We finally see the PA, which was okay because the appointment two weeks before, the oncologist made me wait 45 minutes after my appointment time. I hate it. All of it. She quickly tells me my neutrophils are too low to get chemo that day.

I don’t understand, we have yarn. And I feel good. Is there really such a thing as “neutrophils”? Sounds made up.

Apparently it needs to be at 1,000 and it’s at 800, which doesn’t sound terrible but she is unmoved. “But I feel really good,” I tell her. And then I burst into tears. “I’m on a tight timeline.” “Moonshine’s graduation.” “We brought yarn.” “I have people flying in to come to chemo appointments with me.” Un. Moved.

Tenderheart had a look of panic and tells me it’s okay about 100 times. I think if she tried to say anything else she was going to burst into tears too. I tried to be strong. I tried not to cry but the truth is, chemo sucks. And I hate it and I have to psych myself up to go every single time. I can taste the saline flush they do and have to have mints, my mouth tastes metallic, I’m nauseous, it’s awful, so the fact that I show up should be enough of a requirement for me to get it. And the fact that I couldn’t get it was just too much to bear at that moment.

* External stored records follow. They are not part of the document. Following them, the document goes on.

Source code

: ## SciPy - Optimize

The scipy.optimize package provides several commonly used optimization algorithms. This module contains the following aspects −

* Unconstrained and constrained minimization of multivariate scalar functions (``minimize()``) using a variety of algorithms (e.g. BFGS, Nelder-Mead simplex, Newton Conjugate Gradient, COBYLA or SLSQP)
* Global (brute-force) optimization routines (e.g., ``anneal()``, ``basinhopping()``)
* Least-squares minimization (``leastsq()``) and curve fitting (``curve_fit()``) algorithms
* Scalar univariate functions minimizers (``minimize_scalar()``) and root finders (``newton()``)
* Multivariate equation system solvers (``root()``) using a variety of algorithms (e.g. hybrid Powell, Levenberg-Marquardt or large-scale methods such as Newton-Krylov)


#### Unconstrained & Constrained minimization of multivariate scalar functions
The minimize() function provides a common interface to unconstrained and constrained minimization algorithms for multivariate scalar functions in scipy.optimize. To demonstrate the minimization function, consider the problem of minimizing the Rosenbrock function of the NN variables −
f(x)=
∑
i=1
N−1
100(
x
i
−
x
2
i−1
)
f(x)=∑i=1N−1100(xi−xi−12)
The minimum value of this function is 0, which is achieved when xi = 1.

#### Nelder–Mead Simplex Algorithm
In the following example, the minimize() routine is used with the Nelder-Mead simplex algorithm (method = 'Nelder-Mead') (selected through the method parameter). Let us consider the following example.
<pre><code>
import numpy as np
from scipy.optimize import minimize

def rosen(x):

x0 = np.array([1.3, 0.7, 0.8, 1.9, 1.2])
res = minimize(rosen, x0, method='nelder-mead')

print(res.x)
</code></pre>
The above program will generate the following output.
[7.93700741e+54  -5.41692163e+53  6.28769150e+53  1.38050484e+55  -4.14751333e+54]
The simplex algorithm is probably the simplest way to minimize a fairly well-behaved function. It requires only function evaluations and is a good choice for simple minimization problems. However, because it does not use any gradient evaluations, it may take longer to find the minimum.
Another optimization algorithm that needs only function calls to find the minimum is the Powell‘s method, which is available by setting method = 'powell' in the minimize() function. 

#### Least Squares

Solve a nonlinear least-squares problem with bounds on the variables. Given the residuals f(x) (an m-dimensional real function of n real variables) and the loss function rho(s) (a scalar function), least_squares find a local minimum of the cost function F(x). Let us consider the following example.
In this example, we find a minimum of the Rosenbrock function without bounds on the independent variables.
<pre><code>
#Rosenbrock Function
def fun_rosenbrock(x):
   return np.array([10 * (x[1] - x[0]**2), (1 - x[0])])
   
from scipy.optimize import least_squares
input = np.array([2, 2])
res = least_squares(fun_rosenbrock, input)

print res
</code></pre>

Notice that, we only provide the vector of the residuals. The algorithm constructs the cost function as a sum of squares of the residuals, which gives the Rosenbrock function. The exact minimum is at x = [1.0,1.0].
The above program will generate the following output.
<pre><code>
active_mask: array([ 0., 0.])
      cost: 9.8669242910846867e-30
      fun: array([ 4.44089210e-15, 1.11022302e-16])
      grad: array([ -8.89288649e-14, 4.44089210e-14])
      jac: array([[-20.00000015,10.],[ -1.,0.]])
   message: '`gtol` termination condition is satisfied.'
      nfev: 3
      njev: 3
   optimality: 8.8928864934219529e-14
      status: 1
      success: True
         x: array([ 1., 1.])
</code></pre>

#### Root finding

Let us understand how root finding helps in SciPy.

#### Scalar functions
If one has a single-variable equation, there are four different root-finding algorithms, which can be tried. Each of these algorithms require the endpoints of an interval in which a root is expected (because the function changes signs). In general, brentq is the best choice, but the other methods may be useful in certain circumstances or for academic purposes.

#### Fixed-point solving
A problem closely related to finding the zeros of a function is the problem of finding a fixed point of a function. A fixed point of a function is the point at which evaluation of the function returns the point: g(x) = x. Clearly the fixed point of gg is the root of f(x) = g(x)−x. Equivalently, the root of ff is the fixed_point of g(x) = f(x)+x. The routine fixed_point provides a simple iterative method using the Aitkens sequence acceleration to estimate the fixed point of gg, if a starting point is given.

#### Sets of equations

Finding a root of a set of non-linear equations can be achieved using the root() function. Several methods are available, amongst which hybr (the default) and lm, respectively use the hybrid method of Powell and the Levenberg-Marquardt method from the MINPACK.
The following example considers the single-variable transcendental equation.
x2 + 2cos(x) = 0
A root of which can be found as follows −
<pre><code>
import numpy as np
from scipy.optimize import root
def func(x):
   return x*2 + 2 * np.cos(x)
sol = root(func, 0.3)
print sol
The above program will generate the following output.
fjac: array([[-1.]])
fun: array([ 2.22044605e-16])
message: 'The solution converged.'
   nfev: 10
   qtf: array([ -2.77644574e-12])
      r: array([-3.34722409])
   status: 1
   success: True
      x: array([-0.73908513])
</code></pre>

I pulled myself together and Tenderheart and I walked back to the valet to get our car. We felt like we got a half day. And if it hadn’t thrown me completely off with my work schedule and people flying in, it would have been a really nice time. Tenderheart said she felt like I got her out of school early to hang out.

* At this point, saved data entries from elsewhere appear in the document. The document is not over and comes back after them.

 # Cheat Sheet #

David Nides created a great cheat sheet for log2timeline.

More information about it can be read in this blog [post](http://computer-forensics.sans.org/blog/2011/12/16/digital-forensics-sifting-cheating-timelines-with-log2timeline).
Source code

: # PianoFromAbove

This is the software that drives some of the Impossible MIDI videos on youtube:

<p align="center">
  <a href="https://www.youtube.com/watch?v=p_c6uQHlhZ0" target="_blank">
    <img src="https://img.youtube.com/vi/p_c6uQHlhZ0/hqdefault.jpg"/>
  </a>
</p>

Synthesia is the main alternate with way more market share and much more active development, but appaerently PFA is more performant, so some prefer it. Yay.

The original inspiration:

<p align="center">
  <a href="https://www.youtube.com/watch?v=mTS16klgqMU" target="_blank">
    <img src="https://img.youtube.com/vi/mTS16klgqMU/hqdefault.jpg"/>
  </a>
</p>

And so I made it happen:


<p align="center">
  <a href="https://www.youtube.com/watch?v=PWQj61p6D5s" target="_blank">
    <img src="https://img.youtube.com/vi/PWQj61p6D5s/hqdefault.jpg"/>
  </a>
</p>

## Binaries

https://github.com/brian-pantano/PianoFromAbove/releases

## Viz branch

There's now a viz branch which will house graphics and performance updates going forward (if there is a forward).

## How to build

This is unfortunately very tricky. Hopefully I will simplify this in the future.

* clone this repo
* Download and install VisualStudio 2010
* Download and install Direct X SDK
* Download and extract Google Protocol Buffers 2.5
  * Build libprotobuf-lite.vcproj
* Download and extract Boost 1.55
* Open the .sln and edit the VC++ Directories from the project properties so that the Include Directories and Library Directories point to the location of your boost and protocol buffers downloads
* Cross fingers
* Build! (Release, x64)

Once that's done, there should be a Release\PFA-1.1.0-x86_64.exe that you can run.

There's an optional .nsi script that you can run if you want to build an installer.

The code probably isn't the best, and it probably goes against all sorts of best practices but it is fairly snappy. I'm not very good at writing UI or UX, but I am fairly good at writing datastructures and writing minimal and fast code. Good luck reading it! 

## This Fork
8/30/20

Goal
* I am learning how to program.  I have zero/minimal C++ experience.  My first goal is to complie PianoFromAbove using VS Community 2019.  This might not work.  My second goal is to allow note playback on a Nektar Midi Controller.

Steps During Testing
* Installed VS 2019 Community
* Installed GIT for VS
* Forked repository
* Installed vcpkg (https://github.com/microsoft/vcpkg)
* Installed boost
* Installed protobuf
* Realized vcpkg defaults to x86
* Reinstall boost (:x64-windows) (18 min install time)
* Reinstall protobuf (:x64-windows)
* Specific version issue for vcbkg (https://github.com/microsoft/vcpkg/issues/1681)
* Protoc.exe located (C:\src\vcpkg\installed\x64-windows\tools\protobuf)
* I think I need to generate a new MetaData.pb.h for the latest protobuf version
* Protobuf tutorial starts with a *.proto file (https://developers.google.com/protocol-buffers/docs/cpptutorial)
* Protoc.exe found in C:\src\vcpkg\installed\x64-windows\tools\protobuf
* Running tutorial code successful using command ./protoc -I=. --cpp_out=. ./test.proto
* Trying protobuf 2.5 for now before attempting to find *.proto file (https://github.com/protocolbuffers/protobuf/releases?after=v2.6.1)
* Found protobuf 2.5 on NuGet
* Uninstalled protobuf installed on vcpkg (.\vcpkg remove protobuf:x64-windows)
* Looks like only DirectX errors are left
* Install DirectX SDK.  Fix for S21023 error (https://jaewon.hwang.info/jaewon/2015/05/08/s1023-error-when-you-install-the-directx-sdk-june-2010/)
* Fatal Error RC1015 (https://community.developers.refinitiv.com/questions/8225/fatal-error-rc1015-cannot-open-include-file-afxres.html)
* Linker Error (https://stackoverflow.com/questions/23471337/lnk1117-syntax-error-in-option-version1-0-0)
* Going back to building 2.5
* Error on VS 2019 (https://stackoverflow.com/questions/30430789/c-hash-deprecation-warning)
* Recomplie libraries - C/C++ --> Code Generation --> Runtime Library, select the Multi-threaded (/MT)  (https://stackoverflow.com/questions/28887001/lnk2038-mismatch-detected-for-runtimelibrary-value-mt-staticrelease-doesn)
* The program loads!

And I know in the whole scheme of things, it is what it is. It’s completely out of my control, which is the problem. I’m not that great of a “go with the flow” gal. I like a plan. Unless, of course, I win the lottery and live in a little flat overlooking Central Park for two years. East or west, doesn’t really matter to me. Then I’ll be as go with the flow as you like. But until then, I’m at the mercy of my “neutrophils” and my white blood cells and my oncologist.

And if you’re wondering, I sure did make it through the entire series of “The Vampire Diaries” in October. It was a simpler time.